One cannot but wonder whether Katz is really so ignorant (and too lazy to Google) that he doesn't know that Colquhoun is not some guy with "an opinion, an Internet connection, and some time to kill," but an internationally renowned pharmacologist. Or is he just presuming that his readers or that ignorant?

From my experience with his breed, he's presuming exactly that. Consumers of woo, as far as I can tell, are best described as "authoritarian followers" (think religious fundamentalist congregations that lap up whatever outrageous lie their pastors feed them). As such, they would never question Katz's characterization of his critics, let alone Google around and check it. Indeed, it fits in perfectly with their perceptions of the world, so it would be accepted without thought.

Orac noted that Katz played the persecution card; this is typical also of New Ager gurus, religious-right leaders, and even neo-conservative elites and pundits: each of these groups spends a lot of ink and air time railing against the vast conspiracies (respectively, science, "western" medicine, and Teh Left) they insist are arrayed against them and are (they claim) actively, though often clandestinely, sabotaging their objectives.

Their followers swallow this meme by the bucket and clamour for more. It's tried, it's true, it works, and Katz has shown exactly what kind of person he is by using it.

By North of 49 (not verified) on 18 Jun 2008 #permalink

Jeff Read,
Thank you for reply and thank you for an excellent link http://www.theherbdoctor.org/foot-bath/ionized-foot-bath.html
Dr. Miles' ionized foot bath is clearly a better deal at $1300 than the 'Ion Cleanse' at $2000.
Do you consider James E. Miles a typical N.D.?
You may or may not know that there are two camps in naturopathy, 'traditional naturopaths' and 'naturopathic doctors'.
Based on Dr. Miles' Board Certifications, http://www.theherbdoctor.org/alternative-health-care.html,
which camp do you think he might belong to?

North of 49,
Your paranoid rant reflects more on you than Katz, eh?

Hermano, if woos didn't constantly whine about how evil we are for asking questions, threaten to sue people for criticizing them, change the subject away from the actual debates, or invoke absurd conspiracies all the time, it'd be paranoid.

But because they routinely behave as North of 49 describes, it's true. Show me a woo advocate who acts otherwise.

Bronze Dog,
"Woos" must be the "breed" I just read about.
Is dehumanizing "them" part of the debate?
Is there an actual debate here?

An "inordinate concern about the identities and credentials" and the peculiar interpretation of evidence reminded me of Dr Briffa. Glad to see the addendum pointing out at least one area where Dr Katz is reasonable.
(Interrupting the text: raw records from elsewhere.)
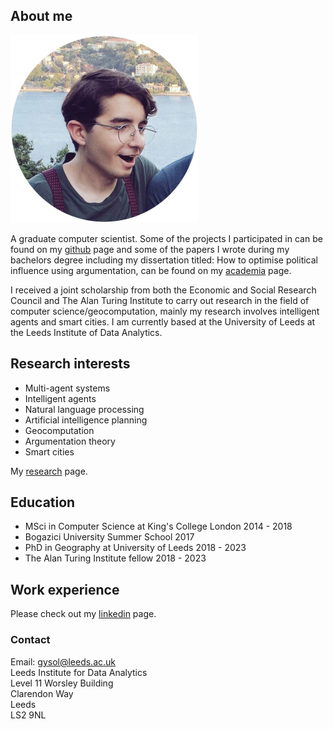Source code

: ## About me
![image of me](my_image.jpg)

A graduate computer scientist. Some of the projects I participated in can be found on my [github](https://github.com/SenatorCorvix) page and some of the papers I wrote during my bachelors degree including my dissertation titled: How to optimise political influence using argumentation, can be found on my [academia](https://kcl.academia.edu/SedarOlmez) page. 

I received a joint scholarship from both the Economic and Social Research Council and The Alan Turing Institute to carry out research in the field of computer science/geocomputation, mainly my research involves intelligent agents and smart cities. I am currently based at the University of Leeds at the Leeds Institute of Data Analytics. 

## Research interests
- Multi-agent systems
- Intelligent agents
- Natural language processing
- Artificial intelligence planning
- Geocomputation
- Argumentation theory
- Smart cities

My [research](research_page.md) page. 

## Education
- MSci in Computer Science at King's College London 2014 - 2018
- Bogazici University Summer School 2017
- PhD in Geography at University of Leeds 2018 - 2023
- The Alan Turing Institute fellow 2018 - 2023

## Work experience
Please check out my [linkedin](https://www.linkedin.com/in/sedar-olmez-44549a133/) page.

### Contact
Email: gysol@leeds.ac.uk<br/>
Leeds Institute for Data Analytics<br/>
Level 11 Worsley Building<br/>
Clarendon Way<br/>
Leeds<br/>
LS2 9NL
Woo is a set of dangerous behaviors that often involve argument evasions. Woos perform those dangerous behaviors, including the argument evasions. If you bothered to follow the online debates, you'd see that they do indeed act as North of 49 described. Is it "dehumanizing" to call people evil if they do objectively evil things?

So, you actually show some alleged concern for debate. Got any good evidence for naturopathy's efficacy, Hermano? I may have missed it.

B.D.,
The debate then is regarding "naturopathy's efficacy".
Let's define our terms.
What would constitute "good" evidence?
What is "naturopathy"?
Also, what is your example of "an objectively evil thing" on Katz' behalf?
Does assuming superior attitude and treating others as inferiors constitute one such?

B.D.,
Follow-up,
Are these "dangerous practices" intrinsically dangerous, f.e. DWI?
Or are they "dangerous" when performed by an unskilled practitioner, f.e. surgery?
Surgery is a "dangerous practice" that may be efficacious, often life-saving.
If naturopathy is intrinsically dangerous and evil as you put it, what is the point of debating its efficacy?